▶ _SUPPLIED DATA_:
------------------------------------------------

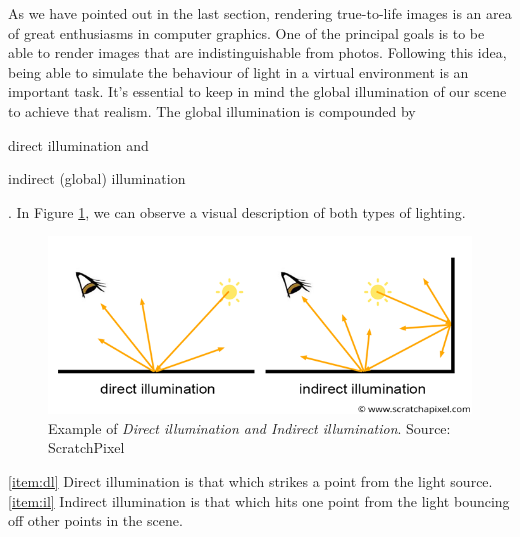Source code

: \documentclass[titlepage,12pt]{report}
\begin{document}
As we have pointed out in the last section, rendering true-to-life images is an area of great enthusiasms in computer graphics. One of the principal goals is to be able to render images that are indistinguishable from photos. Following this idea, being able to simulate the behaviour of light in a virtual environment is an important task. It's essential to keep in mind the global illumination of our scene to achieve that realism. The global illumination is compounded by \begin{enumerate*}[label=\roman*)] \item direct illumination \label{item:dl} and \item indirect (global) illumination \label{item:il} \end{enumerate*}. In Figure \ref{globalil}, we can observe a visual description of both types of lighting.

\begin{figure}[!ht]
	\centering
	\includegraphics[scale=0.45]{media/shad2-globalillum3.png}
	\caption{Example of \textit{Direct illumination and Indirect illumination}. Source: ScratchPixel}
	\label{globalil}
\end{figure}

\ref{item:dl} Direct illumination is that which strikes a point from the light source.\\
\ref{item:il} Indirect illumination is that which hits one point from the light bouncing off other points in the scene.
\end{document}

------------------------------------------------

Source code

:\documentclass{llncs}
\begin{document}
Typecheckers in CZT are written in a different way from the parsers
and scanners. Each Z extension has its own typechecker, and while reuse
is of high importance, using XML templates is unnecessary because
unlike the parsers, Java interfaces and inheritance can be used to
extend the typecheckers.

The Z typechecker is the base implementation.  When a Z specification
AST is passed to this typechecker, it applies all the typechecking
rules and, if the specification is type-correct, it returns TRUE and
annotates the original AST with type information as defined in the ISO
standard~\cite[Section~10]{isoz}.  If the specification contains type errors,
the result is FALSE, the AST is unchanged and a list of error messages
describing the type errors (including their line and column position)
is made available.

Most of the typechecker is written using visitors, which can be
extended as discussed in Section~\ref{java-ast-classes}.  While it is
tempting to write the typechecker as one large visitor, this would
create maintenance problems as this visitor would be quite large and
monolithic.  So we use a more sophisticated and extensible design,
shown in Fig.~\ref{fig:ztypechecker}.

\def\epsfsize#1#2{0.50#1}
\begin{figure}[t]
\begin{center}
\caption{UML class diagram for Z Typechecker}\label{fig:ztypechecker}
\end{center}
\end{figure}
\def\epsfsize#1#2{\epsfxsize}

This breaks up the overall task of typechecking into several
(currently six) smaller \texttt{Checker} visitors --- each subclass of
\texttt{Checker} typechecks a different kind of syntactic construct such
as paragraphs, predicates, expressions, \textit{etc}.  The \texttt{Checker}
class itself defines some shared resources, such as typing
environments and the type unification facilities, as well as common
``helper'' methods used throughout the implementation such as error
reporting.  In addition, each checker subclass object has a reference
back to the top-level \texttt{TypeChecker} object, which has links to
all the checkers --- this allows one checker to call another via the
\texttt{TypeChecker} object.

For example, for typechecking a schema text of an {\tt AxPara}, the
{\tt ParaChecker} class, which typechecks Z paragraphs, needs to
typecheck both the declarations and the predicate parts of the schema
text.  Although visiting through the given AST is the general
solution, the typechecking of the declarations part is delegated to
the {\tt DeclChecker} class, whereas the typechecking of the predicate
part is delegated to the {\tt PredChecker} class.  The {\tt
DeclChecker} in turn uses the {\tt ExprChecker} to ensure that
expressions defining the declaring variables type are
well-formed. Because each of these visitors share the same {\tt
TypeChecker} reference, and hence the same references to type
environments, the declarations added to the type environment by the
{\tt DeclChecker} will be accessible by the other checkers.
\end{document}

------------------------------------------------

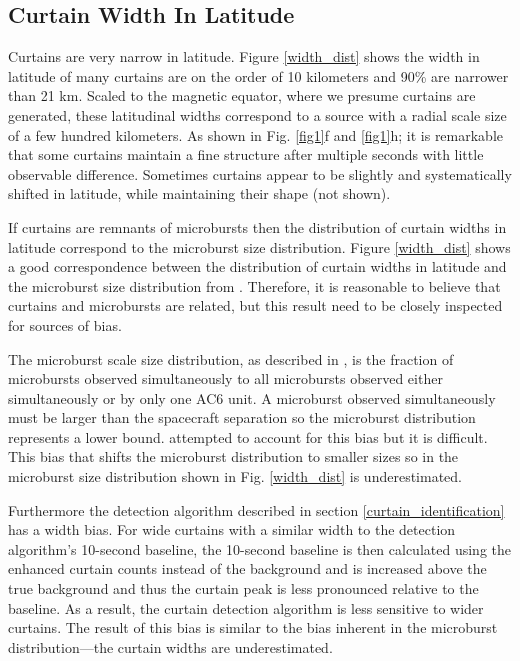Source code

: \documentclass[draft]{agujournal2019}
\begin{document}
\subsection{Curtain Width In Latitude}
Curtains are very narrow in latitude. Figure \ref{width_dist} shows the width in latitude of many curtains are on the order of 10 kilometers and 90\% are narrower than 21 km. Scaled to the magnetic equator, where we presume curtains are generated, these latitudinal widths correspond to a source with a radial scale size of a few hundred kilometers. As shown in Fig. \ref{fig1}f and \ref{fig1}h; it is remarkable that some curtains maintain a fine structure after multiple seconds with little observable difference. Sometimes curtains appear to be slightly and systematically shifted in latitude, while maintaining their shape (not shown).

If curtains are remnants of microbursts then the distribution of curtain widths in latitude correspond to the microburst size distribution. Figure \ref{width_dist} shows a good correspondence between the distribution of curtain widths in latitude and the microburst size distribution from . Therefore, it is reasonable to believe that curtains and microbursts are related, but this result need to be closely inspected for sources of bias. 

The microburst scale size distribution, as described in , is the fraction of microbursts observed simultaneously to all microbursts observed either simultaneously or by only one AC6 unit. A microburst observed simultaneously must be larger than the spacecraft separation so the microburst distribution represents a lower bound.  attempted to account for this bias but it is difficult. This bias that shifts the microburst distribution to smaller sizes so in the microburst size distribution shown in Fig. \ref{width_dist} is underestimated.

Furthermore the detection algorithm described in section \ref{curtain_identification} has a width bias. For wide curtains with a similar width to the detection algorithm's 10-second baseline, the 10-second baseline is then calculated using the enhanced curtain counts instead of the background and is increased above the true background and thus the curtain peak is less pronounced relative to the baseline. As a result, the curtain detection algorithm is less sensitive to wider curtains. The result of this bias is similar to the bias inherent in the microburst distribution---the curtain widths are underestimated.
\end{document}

------------------------------------------------

▶ _EXERCISE_: How many lines of the listing above carry the string "paragraphs"? Report that number with no other text.

▶ _RESPONSE TO THE TASK_: 2